▶ _Prompt_
The response must contain every line from the records below that has "Subscription".

▶ _Study material_
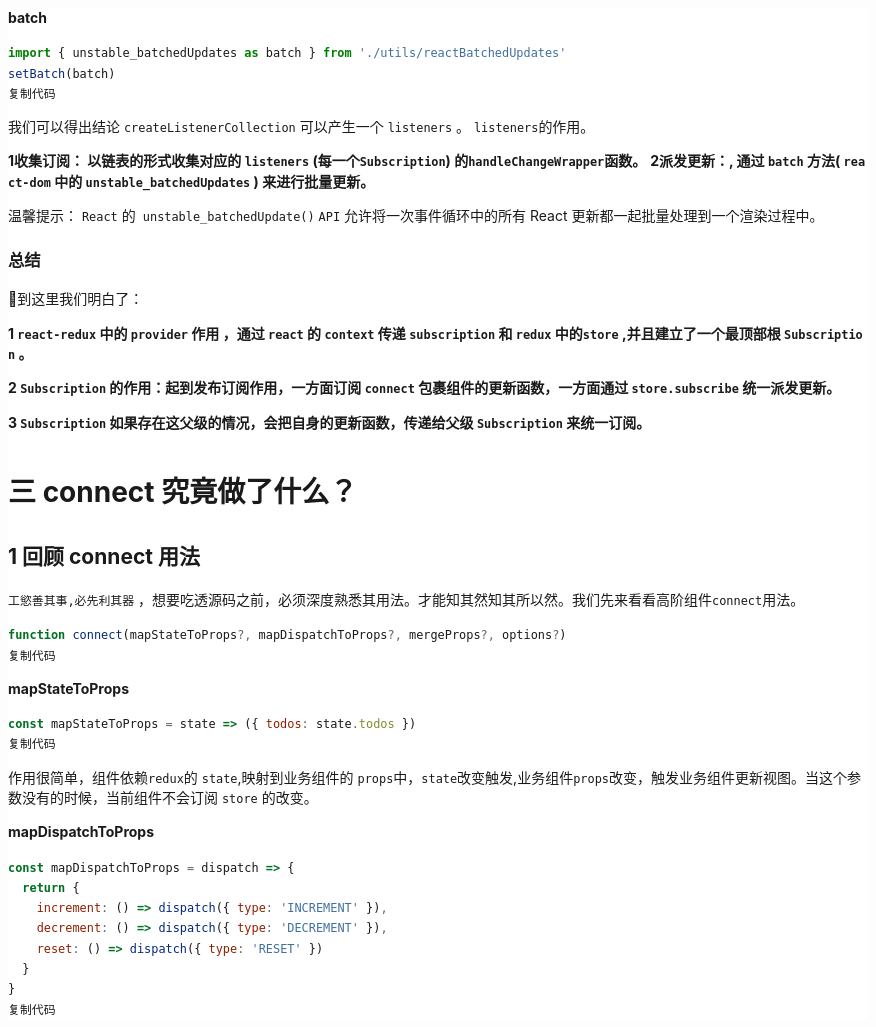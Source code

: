 **batch**

```js
import { unstable_batchedUpdates as batch } from './utils/reactBatchedUpdates'
setBatch(batch)
复制代码
```

我们可以得出结论 `createListenerCollection` 可以产生一个 `listeners` 。 `listeners`的作用。

**1收集订阅： 以链表的形式收集对应的 `listeners`  (每一个`Subscription`) 的`handleChangeWrapper`函数。**
 **2派发更新：, 通过 `batch` 方法( `react-dom` 中的  `unstable_batchedUpdates` ) 来进行批量更新。**

温馨提示： `React` 的` unstable_batchedUpdate()` `API` 允许将一次事件循环中的所有 React 更新都一起批量处理到一个渲染过程中。

### 总结

🤔到这里我们明白了：

**1 `react-redux` 中的 `provider` 作用 ，通过 `react` 的 `context` 传递 `subscription` 和 `redux` 中的`store`  ,并且建立了一个最顶部根 `Subscription` 。**

**2 `Subscription` 的作用：起到发布订阅作用，一方面订阅 `connect` 包裹组件的更新函数，一方面通过 `store.subscribe` 统一派发更新。**

**3 `Subscription` 如果存在这父级的情况，会把自身的更新函数，传递给父级 `Subscription` 来统一订阅。**

# 三 connect 究竟做了什么？

## 1 回顾 connect 用法

`工慾善其事,必先利其器` ，想要吃透源码之前，必须深度熟悉其用法。才能知其然知其所以然。我们先来看看高阶组件`connect`用法。

```js
function connect(mapStateToProps?, mapDispatchToProps?, mergeProps?, options?)
复制代码
```

**mapStateToProps**

```js
const mapStateToProps = state => ({ todos: state.todos })
复制代码
```

作用很简单，组件依赖`redux`的 `state`,映射到业务组件的 `props`中，`state`改变触发,业务组件`props`改变，触发业务组件更新视图。当这个参数没有的时候，当前组件不会订阅 `store` 的改变。

**mapDispatchToProps**

```js
const mapDispatchToProps = dispatch => {
  return {
    increment: () => dispatch({ type: 'INCREMENT' }),
    decrement: () => dispatch({ type: 'DECREMENT' }),
    reset: () => dispatch({ type: 'RESET' })
  }
}
复制代码
```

▶ _Response to the task_
**1收集订阅： 以链表的形式收集对应的 `listeners`  (每一个`Subscription`) 的`handleChangeWrapper`函数。**
**1 `react-redux` 中的 `provider` 作用 ，通过 `react` 的 `context` 传递 `subscription` 和 `redux` 中的`store`  ,并且建立了一个最顶部根 `Subscription` 。**
**2 `Subscription` 的作用：起到发布订阅作用，一方面订阅 `connect` 包裹组件的更新函数，一方面通过 `store.subscribe` 统一派发更新。**
**3 `Subscription` 如果存在这父级的情况，会把自身的更新函数，传递给父级 `Subscription` 来统一订阅。**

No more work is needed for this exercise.